%%

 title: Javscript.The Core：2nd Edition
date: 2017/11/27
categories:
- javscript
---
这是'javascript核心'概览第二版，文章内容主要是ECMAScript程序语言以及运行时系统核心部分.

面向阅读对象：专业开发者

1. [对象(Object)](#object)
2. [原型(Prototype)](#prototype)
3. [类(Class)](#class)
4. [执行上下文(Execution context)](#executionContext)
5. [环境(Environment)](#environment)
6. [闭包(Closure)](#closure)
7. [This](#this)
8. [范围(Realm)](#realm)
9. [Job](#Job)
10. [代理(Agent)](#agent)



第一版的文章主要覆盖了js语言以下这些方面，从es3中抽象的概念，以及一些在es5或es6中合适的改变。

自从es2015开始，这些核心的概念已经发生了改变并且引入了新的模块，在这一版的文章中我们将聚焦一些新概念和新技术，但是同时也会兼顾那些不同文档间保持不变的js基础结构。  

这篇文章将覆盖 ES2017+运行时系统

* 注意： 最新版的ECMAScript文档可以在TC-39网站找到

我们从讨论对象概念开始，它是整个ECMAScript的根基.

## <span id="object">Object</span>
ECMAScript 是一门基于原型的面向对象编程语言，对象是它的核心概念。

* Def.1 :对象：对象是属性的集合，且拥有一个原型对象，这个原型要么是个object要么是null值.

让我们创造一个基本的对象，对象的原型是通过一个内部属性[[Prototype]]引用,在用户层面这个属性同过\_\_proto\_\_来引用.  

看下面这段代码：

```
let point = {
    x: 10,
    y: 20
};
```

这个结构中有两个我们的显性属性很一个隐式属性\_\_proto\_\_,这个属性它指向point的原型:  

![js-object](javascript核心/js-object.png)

%%

*GOAL OF THE EXERCISE*. Copy exactly, and only, the lines from the one containing "10. [代理(Agent)](#agent)" through the last line of the listing.

*YOUR SOLUTION*.
10. [代理(Agent)](#agent)



第一版的文章主要覆盖了js语言以下这些方面，从es3中抽象的概念，以及一些在es5或es6中合适的改变。

自从es2015开始，这些核心的概念已经发生了改变并且引入了新的模块，在这一版的文章中我们将聚焦一些新概念和新技术，但是同时也会兼顾那些不同文档间保持不变的js基础结构。  

这篇文章将覆盖 ES2017+运行时系统

* 注意： 最新版的ECMAScript文档可以在TC-39网站找到

我们从讨论对象概念开始，它是整个ECMAScript的根基.

## <span id="object">Object</span>
ECMAScript 是一门基于原型的面向对象编程语言，对象是它的核心概念。

* Def.1 :对象：对象是属性的集合，且拥有一个原型对象，这个原型要么是个object要么是null值.

让我们创造一个基本的对象，对象的原型是通过一个内部属性[[Prototype]]引用,在用户层面这个属性同过\_\_proto\_\_来引用.  

看下面这段代码：

```
let point = {
    x: 10,
    y: 20
};
```

这个结构中有两个我们的显性属性很一个隐式属性\_\_proto\_\_,这个属性它指向point的原型:  

![js-object](javascript核心/js-object.png)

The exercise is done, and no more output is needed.